Keynote Speaker Marah Gubar & Research Assistant Funing Yang speak on the 2020 L.M. Montgomery and Vision Forum

Published on: June 26, 2020

This Forum features a presentation from MIT Literature Section’s Dr. Marah Gubar with her research assistant, Funing Yang, on her work in progress entitled “Archives and Algorithms: Analyzing Anne’s Monologues.” Marah will introduce the research she has been doing and her original hypothesis about Anne’s monologues and then share data she has been compiling and some slides about the dramatic version of Anne from her research at New York City’s Lincoln Center, explaining how they relate to her overall argument. Keynote speaker Dr. Marah Gubar is familiar to Montgomery scholars for her 2001 article, “‘Where Is the Boy?’: The Pleasures of Postponement in the Anne of Green Gables Series” and is widely noted for her 2009 book Artful Dodgers: Reconceiving the Golden Age of Children’s Literature and for her articles “Risky Business: Talking About Children in Children’s Literature Criticism” (2013) and “The Hermeneutics of Recuperation: What a Kinship-Model Approach to Children’s Agency Could Do for Children’s Literature and Childhood Studies” (2016). I was introduced to Marah by email and was fortunate enough to have an exchange with her while she was away from MIT doing research in New York for her keynote address, titled “Anne’s Monologues and the Theatrical Cult of the Child.”

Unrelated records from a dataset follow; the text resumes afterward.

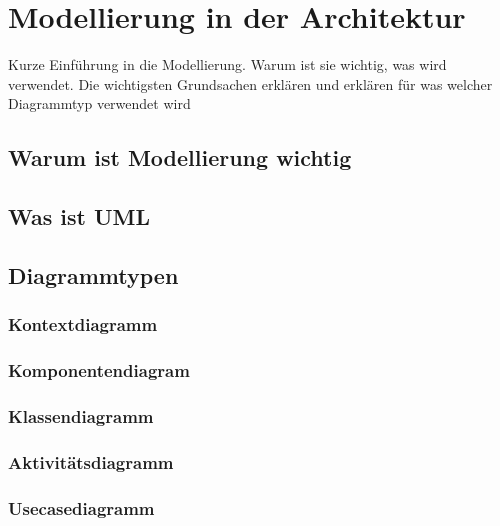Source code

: \chapter{Modellierung in der Architektur}
Kurze Einführung in die Modellierung. Warum ist sie wichtig, was wird verwendet. Die wichtigsten Grundsachen erklären und erklären für was welcher Diagrammtyp verwendet wird

\cite[S. 13]{reqanalysis}
\cite[S. 139]{effektiv}

\section{Warum ist Modellierung wichtig}
\section{Was ist UML}

\section{Diagrammtypen}
\subsection{Kontextdiagramm}
\subsection{Komponentendiagram}
\subsection{Klassendiagramm}
\subsection{Aktivitätsdiagramm}
\subsection{Usecasediagramm}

I asked her about her Montgomery allegiances first, admitting to my own partiality for Emily:

“I read both the Anne and Emily series pretty obsessively in my childhood, and continued re-reading them on a fairly regular basis through my teenage years and into early adulthood. I find it hard to choose between them; truly, I loved them both so much. Emily’s artistic ambition and deep friendship with Ilse was very appealing to me, and I liked Anne’s emotional intensity, and the way those books conjure up what the texture of everyday life was like in a very particular, vividly evoked time and place. Rilla of Ingleside was an especial favorite for me; it really made the history of World War One come alive in a way that stuck with me.”